A bipartisan effort over the weekend to craft a viable economic bailout plan did not sway enough members of the U.S. House of Representatives today, who voted 228-205 to reject the $700 billion proposal.
Congressional leaders worked throughout the weekend to hammer out a plan they believed would be acceptable. But 133 Republicans and 95 Democrats voted against the measure, reflecting strong opposition on the part of their constituents.
U.S. Reps. Judy Biggert, R-13th District, of Hinsdale; Dan Lipinski, D-3rd, of Western Springs; and Peter Roskam, R-6th District voted against the bailout plan. U.S. Rep. Bill Foster, D-14th District, of Geneva voted for the proposal.
Wall Street reacted sharply to news of the the proposal's rejection. At the closing bell, the Dow Jones Industrial Average had dropped a record 777 points.
The House is set to reconvene Thursday, though it is not clear whether the bailout plan will come up for a vote again, either in the same form or as a revised package in an effort to sway opponents.
In a statement released Monday afternoon, Roskam said he voted against the bill because it exposed taxpayers to too much risk.
“While the action is necessary to keep our economy on track, the heavy-handed push from the Bush administration and this Democrat majority places too great a burden on taxpayers with no guarantee of success,” said Roskam, whose district includes Carol Stream, Wheaton and Elmhurst.

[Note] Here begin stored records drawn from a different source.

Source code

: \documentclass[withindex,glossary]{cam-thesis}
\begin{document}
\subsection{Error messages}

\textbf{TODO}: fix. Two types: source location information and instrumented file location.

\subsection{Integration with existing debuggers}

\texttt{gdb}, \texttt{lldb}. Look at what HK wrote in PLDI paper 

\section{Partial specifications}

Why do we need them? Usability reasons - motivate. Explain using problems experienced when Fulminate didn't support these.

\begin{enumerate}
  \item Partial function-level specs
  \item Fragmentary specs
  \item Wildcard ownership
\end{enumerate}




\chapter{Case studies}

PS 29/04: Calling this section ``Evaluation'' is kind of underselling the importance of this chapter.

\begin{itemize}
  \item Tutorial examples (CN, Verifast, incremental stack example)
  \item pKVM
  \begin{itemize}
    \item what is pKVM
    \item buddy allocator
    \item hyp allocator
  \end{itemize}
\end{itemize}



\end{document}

The rescue package, which was supported by the White House and congressional leaders from both parties as well as their presidential candidates, would have allocated up to $700 billion for purchasing bad debts, which would conceivably free up banks to begin lending again.
But a number of representatives spoke out against salary packages for executives whose companies would benefit from the bailout. Restrictions on those executive compensations were among the hard-fought changes incorporated after the bill was first proposed, but for some it was not enough.
In Roskam’s statement he condemned the bill’s “watered-down aspects of executive compensation” and “insufficient use of private capital.”
Like many Roskam was traveling from Washington to his home district Monday evening and was not immediately available for an interview, a spokesman said.